Converting Links in Mails to PDF. Help needed.

Who can help?
Summary:
I am looking for a script that converts all the “http(s)://”… whatever Links in my Mails to PDFs. These PDF shall be saved in DT.

The Problem:
The “Financial Times Deutschland (Germany)” will stop its services as of Dec 7, 2012. I have sent out and received in the past 10 years or so around 30’000 mails that contain links to that very homepage. Articles in particular that I mailed to friends or that I wanted to keep for whatever reason. Now that they decided to close down, I am panicing a bit as I do not want to loose all that I have collected in the past years resp. sent to others in the past years.
I am very well aware of the scripting features in DT. The script Download->convert to PDF is great (after being modified to include pagecount), but I can simply not extract each link in all of my mails. and second, these links are somewhere in the mails as references.
So, the idea is to have a simple script that goes through the mail, detects a “www” or an http(s)://, and converts the link to pdf and put it eg in the inbox or any other folder.
Convertig the link is not the problem (copy&past from the script mentioned above), but extracting the link within the mails is a challenge (at least for me).
Thanks for your help!
Chris

Check out the scripts in the “Downloads” folder of the DEVONthink Scripts menu. One or more of these might work for you. However, you would probably need to import your email as RTF first. I’d suggest experimenting with the scripts and then ask specific questions here if needed.

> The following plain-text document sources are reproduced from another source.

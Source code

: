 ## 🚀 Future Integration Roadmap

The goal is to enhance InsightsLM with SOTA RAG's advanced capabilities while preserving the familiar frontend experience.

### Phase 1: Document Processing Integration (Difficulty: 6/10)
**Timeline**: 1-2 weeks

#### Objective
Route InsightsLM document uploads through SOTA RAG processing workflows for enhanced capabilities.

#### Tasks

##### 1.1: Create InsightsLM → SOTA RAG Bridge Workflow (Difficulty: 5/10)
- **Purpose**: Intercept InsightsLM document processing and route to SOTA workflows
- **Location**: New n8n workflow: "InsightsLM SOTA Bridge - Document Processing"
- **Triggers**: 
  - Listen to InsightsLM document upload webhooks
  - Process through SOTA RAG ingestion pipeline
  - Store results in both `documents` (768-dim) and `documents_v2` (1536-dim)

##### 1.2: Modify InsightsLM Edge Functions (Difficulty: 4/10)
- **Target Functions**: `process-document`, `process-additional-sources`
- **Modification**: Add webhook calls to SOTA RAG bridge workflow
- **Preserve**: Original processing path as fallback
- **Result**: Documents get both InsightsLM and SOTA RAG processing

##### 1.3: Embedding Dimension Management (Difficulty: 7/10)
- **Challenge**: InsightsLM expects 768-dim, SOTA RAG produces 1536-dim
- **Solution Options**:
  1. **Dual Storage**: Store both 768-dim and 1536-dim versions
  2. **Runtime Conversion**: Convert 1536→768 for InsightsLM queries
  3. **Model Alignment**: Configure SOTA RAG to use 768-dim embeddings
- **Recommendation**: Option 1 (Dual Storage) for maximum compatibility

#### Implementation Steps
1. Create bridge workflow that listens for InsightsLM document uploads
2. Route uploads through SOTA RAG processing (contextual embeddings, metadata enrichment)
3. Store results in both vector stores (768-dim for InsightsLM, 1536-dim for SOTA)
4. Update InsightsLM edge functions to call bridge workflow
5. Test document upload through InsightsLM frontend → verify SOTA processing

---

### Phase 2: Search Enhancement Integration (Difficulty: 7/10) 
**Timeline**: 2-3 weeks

Other applications - SiteSucker, etc. – might be better suited for this specialized problem.

Importing 30,000 emails into DEVONthink, possibly converting them to RTF, downloading the linked article as a PDF – all of this will take a very long time – and may fail. Be prepared to spend all the available time between now and 7 December fixing troubleshooting. :open_mouth:

haha… thanks!
well, the mails are already in an “archive” DT database… so, fetching them is already done… but you are right about the crashing and fixing.

the main question remains: how do I extract links resp. “wording” WITHIN a mail (“DT kind”=eml) that starts with either “www” or “http” and pass that on to a script like the scripts->download->“convert urls to pdf dox”.

speed is a secondary problem. DTpro runs on a SSD 480GB with 100Mbit/s Internet speed. That’s usually pretty fast.

I’m going to backtrack on my suggestion. I’ve been experimenting with the scripts I suggested – I don’t believe they will work after all. Perhaps an automator action or script something directly in Mail? Sorry for the bum lead. :frowning: